Pilkades Peusawa: Momen Pendidikan Politik
(Sekadar Sharing dan Catatan Reflektif)
Oleh Romaldus Belalawe |
Barangkali ada baiknya
bila terlebih dahulu saya perkenalkan diri. Nama saya Romaldus Molan Belalawe
dan asal dari Desa Peusawa di Kecamatan Omesuri. Terakhir bekerja sebagai
Konsultan Program BLOOM/GOH di Yayasan PLAN Internasional Indonesia PIA
Lembata. Bersama saudara/adik Bruno Boli (sekarang sedang cuti sebagai Kepala
Desa Peusawa). Kami saat ini terdaftar sebagai Bakal Calon Kepala Desa Peusawa
periode 2021-2027.
Sejak proses Pilkades
Serentak di Kabupaten Lembata resmi digelar, tensi politik di hampir semua desa
mulai memanas.
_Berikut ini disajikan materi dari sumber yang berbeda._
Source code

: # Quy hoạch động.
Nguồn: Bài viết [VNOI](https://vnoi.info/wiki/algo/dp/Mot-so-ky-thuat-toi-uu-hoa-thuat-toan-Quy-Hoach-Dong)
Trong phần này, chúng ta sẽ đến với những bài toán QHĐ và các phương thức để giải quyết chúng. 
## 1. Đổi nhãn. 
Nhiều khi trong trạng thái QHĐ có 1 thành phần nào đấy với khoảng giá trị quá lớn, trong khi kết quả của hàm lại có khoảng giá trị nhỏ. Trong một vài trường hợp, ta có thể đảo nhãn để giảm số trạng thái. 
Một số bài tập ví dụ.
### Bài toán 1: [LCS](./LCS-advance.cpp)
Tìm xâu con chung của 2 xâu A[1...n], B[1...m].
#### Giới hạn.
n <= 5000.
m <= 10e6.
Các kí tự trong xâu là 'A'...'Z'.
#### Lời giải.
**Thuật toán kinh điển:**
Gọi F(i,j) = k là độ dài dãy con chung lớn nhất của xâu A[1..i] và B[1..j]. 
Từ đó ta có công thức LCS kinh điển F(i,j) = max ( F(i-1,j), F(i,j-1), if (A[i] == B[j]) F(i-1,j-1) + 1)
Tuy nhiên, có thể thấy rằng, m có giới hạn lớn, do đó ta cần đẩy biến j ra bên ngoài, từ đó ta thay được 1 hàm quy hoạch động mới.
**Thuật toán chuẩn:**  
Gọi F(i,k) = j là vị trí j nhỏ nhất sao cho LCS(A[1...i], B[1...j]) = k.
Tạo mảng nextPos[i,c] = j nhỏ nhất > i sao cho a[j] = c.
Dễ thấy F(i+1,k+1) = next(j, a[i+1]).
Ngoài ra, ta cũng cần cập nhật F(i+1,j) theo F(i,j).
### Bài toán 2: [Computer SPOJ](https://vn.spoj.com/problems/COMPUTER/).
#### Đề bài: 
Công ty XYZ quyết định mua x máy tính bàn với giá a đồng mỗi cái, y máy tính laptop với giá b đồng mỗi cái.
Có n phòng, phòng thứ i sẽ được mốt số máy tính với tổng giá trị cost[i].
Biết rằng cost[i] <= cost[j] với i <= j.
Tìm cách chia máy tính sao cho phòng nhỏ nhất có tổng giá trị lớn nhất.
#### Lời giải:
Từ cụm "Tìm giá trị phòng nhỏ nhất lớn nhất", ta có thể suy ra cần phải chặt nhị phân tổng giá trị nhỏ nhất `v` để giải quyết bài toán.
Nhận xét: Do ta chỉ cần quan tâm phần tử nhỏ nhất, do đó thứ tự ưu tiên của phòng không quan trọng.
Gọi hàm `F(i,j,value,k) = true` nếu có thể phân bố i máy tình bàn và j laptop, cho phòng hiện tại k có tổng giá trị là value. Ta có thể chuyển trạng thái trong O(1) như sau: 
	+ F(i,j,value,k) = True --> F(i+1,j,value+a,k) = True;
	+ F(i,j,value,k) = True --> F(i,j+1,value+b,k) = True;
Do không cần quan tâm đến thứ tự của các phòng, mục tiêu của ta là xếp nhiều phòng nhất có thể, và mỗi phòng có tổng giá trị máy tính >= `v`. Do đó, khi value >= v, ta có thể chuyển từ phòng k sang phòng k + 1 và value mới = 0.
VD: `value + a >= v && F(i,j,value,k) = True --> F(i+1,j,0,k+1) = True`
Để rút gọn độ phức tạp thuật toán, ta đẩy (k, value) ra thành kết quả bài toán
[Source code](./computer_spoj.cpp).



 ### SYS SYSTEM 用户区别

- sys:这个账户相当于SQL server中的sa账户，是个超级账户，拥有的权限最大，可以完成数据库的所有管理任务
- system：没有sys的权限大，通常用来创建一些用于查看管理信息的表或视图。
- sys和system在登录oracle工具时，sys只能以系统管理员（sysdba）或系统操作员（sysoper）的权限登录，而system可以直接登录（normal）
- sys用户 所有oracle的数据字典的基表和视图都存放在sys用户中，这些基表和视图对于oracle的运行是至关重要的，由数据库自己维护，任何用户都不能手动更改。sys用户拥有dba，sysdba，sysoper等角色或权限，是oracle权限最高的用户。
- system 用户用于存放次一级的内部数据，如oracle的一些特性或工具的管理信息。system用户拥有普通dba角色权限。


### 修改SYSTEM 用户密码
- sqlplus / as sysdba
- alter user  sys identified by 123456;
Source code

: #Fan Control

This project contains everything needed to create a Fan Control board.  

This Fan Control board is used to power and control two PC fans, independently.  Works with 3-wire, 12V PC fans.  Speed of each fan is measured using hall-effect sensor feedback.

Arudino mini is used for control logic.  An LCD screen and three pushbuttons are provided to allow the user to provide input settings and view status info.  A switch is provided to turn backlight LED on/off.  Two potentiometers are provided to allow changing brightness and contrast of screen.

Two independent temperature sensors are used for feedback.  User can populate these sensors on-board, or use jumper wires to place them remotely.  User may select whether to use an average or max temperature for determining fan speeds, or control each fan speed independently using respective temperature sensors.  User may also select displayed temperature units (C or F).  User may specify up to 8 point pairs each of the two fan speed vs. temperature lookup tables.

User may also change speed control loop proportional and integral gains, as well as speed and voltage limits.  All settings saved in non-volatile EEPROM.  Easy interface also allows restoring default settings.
Berbagai strategi dan intrik politik mulai dibangun untuk
memenangkan figur pilihan dalam ajang kompetisi politis ini – yang tidak jarang
mencederai demokrasi dan persaudaraan antarfigur dan massa pendukung.
Agak sedikit berbeda
dengan desa-desa lain (mungkin) sudah sejak lama desa kami (Desa Peusawa)
selalu ‘tenang-tenang dan biasa-biasa saja’ dalam moment Pilkades. Tensi
politiknya tidak pernah panas dan jauh dari hingar bingar dunia politik. Begitu
tenang dan biasa-biasa saja sampai-sampai desa ini digelari ‘desa perempuan’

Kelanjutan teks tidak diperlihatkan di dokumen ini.